Well I'm gonna do it tomorrow. I'll post some pictures, as long as everything goes well. If I lose my a** then no pictures means it never happened.:laughing:

Having some issues with getting the lift rental an insurace certificate with them being additional insured. Never heard of needing that to rent a lift for a day. I may have to see if there is a Home Depot close by. Just sign and go..


----------



## ohiohomedoctor (Dec 26, 2010)

summithomeinc said:


> I do understand. Unfortunately.
> 
> Well I'm gonna do it tomorrow. I'll post some pictures, as long as everything goes well. If I lose my a** then no pictures means it never happened.:laughing:
> 
> Having some issues with getting the lift rental an insurace certificate with them being additional insured. Never heard of needing that to rent a lift for a day. I may have to see if there is a Home Depot close by. Just sign and go..


Sounds like you need to remind your insurance carrier who works for who.


----------



## summithomeinc (Jan 3, 2011)

ohiohomedoctor said:


> Sounds like you need to remind your insurance carrier who works for who.


I agree. I've had them for 4 years now. It may be time to shop for better rates and better service.


----------



## J L (Nov 16, 2009)

I've got a good broker if you need.


----------



## ohiohomedoctor (Dec 26, 2010)

I can text my agent and have a cert faxed or snail mailed within minutes. It is impresses the client when they ask for a cert and I have one for them before the meeting is over.


----------



## overanalyze (Dec 28, 2010)

A certificate of insurance is different than an additional insured...I think. Do you have coverage for rental equipment on your policy?


----------



## ohiohomedoctor (Dec 26, 2010)

overanalyze said:


> A certificate of insurance is different than an additional insured...I think. Do you have coverage for rental equipment on your policy?


Im sure but that is their problem. I had the same issue a few weeks ago and it was solved while I was standing at the rental store.


----------



## overanalyze (Dec 28, 2010)

ohiohomedoctor said:


> Im sure but that is their problem. I had the same issue a few weeks ago and it was solved while I was standing at the rental store.
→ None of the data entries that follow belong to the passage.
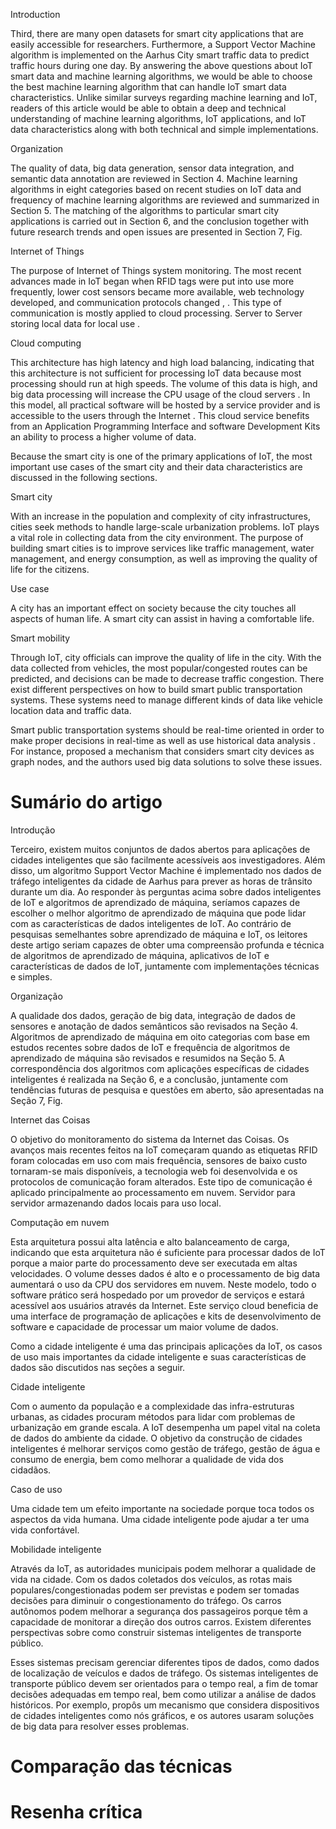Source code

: Introduction

Third, there are many open datasets for smart city applications that are easily accessible for researchers. Furthermore, a Support Vector Machine algorithm is implemented on the Aarhus City smart traffic data to predict traffic hours during one day. By answering the above questions about IoT smart data and machine learning algorithms, we would be able to choose the best machine learning algorithm that can handle IoT smart data characteristics. Unlike similar surveys regarding machine learning and IoT, readers of this article would be able to obtain a deep and technical understanding of machine learning algorithms, IoT applications, and IoT data characteristics along with both technical and simple implementations.

Organization

The quality of data, big data generation, sensor data integration, and semantic data annotation are reviewed in Section 4. Machine learning algorithms in eight categories based on recent studies on IoT data and frequency of machine learning algorithms are reviewed and summarized in Section 5. The matching of the algorithms to particular smart city applications is carried out in Section 6, and the conclusion together with future research trends and open issues are presented in Section 7, Fig.

Internet of Things

The purpose of Internet of Things system monitoring. The most recent advances made in IoT began when RFID tags were put into use more frequently, lower cost sensors became more available, web technology developed, and communication protocols changed , . This type of communication is mostly applied to cloud processing. Server to Server storing local data for local use .

Cloud computing

This architecture has high latency and high load balancing, indicating that this architecture is not sufficient for processing IoT data because most processing should run at high speeds. The volume of this data is high, and big data processing will increase the CPU usage of the cloud servers . In this model, all practical software will be hosted by a service provider and is accessible to the users through the Internet . This cloud service benefits from an Application Programming Interface and software Development Kits an ability to process a higher volume of data.

Because the smart city is one of the primary applications of IoT, the most important use cases of the smart city and their data characteristics are discussed in the following sections.

Smart city

With an increase in the population and complexity of city infrastructures, cities seek methods to handle large-scale urbanization problems. IoT plays a vital role in collecting data from the city environment. The purpose of building smart cities is to improve services like traffic management, water management, and energy consumption, as well as improving the quality of life for the citizens.

Use case

A city has an important effect on society because the city touches all aspects of human life. A smart city can assist in having a comfortable life.

Smart mobility

Through IoT, city officials can improve the quality of life in the city. With the data collected from vehicles, the most popular/congested routes can be predicted, and decisions can be made to decrease traffic congestion. There exist different perspectives on how to build smart public transportation systems. These systems need to manage different kinds of data like vehicle location data and traffic data.

Smart public transportation systems should be real-time oriented in order to make proper decisions in real-time as well as use historical data analysis . For instance, proposed a mechanism that considers smart city devices as graph nodes, and the authors used big data solutions to solve these issues.

# Sumário do artigo

Introdução

Terceiro, existem muitos conjuntos de dados abertos para aplicações de cidades inteligentes que são facilmente acessíveis aos investigadores. Além disso, um algoritmo Support Vector Machine é implementado nos dados de tráfego inteligentes da cidade de Aarhus para prever as horas de trânsito durante um dia. Ao responder às perguntas acima sobre dados inteligentes de IoT e algoritmos de aprendizado de máquina, seríamos capazes de escolher o melhor algoritmo de aprendizado de máquina que pode lidar com as características de dados inteligentes de IoT. Ao contrário de pesquisas semelhantes sobre aprendizado de máquina e IoT, os leitores deste artigo seriam capazes de obter uma compreensão profunda e técnica de algoritmos de aprendizado de máquina, aplicativos de IoT e características de dados de IoT, juntamente com implementações técnicas e simples.

Organização

A qualidade dos dados, geração de big data, integração de dados de sensores e anotação de dados semânticos são revisados ​​na Seção 4. Algoritmos de aprendizado de máquina em oito categorias com base em estudos recentes sobre dados de IoT e frequência de algoritmos de aprendizado de máquina são revisados ​​e resumidos na Seção 5. A correspondência dos algoritmos com aplicações específicas de cidades inteligentes é realizada na Seção 6, e a conclusão, juntamente com tendências futuras de pesquisa e questões em aberto, são apresentadas na Seção 7, Fig.

Internet das Coisas

O objetivo do monitoramento do sistema da Internet das Coisas. Os avanços mais recentes feitos na IoT começaram quando as etiquetas RFID foram colocadas em uso com mais frequência, sensores de baixo custo tornaram-se mais disponíveis, a tecnologia web foi desenvolvida e os protocolos de comunicação foram alterados. Este tipo de comunicação é aplicado principalmente ao processamento em nuvem. Servidor para servidor armazenando dados locais para uso local.

Computação em nuvem

Esta arquitetura possui alta latência e alto balanceamento de carga, indicando que esta arquitetura não é suficiente para processar dados de IoT porque a maior parte do processamento deve ser executada em altas velocidades. O volume desses dados é alto e o processamento de big data aumentará o uso da CPU dos servidores em nuvem. Neste modelo, todo o software prático será hospedado por um provedor de serviços e estará acessível aos usuários através da Internet. Este serviço cloud beneficia de uma interface de programação de aplicações e kits de desenvolvimento de software e capacidade de processar um maior volume de dados.

Como a cidade inteligente é uma das principais aplicações da IoT, os casos de uso mais importantes da cidade inteligente e suas características de dados são discutidos nas seções a seguir.

Cidade inteligente

Com o aumento da população e a complexidade das infra-estruturas urbanas, as cidades procuram métodos para lidar com problemas de urbanização em grande escala. A IoT desempenha um papel vital na coleta de dados do ambiente da cidade. O objetivo da construção de cidades inteligentes é melhorar serviços como gestão de tráfego, gestão de água e consumo de energia, bem como melhorar a qualidade de vida dos cidadãos.

Caso de uso

Uma cidade tem um efeito importante na sociedade porque toca todos os aspectos da vida humana. Uma cidade inteligente pode ajudar a ter uma vida confortável.

Mobilidade inteligente

Através da IoT, as autoridades municipais podem melhorar a qualidade de vida na cidade. Com os dados coletados dos veículos, as rotas mais populares/congestionadas podem ser previstas e podem ser tomadas decisões para diminuir o congestionamento do tráfego. Os carros autônomos podem melhorar a segurança dos passageiros porque têm a capacidade de monitorar a direção dos outros carros. Existem diferentes perspectivas sobre como construir sistemas inteligentes de transporte público.

Esses sistemas precisam gerenciar diferentes tipos de dados, como dados de localização de veículos e dados de tráfego. Os sistemas inteligentes de transporte público devem ser orientados para o tempo real, a fim de tomar decisões adequadas em tempo real, bem como utilizar a análise de dados históricos. Por exemplo, propôs um mecanismo que considera dispositivos de cidades inteligentes como nós gráficos, e os autores usaram soluções de big data para resolver esses problemas.

# Comparação das técnicas

# Resenha crítica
Agreed...our agent sounds like yours..one call does it all!


----------



## summithomeinc (Jan 3, 2011)

ohiohomedoctor said:


> I can text my agent and have a cert faxed or snail mailed within minutes. It is impresses the client when they ask for a cert and I have one for them before the meeting is over.


Usually I can too. For whatever reason this time it's just not happening. Last time I needed them to be additional insured it was done in 2 hours. This time I been on it for 2 days. Kinda sucks cause I never had an issue before, If I had I would have given myself more time. Honestly though this is the first time I have had a rental company ask me for any kind of insurance info.


----------



## ohiohomedoctor (Dec 26, 2010)

Guild and Landis in Dayton Ohio. :thumbsup:


----------



## Morning Wood (Jan 12, 2008)

I would have used pump jacks.


----------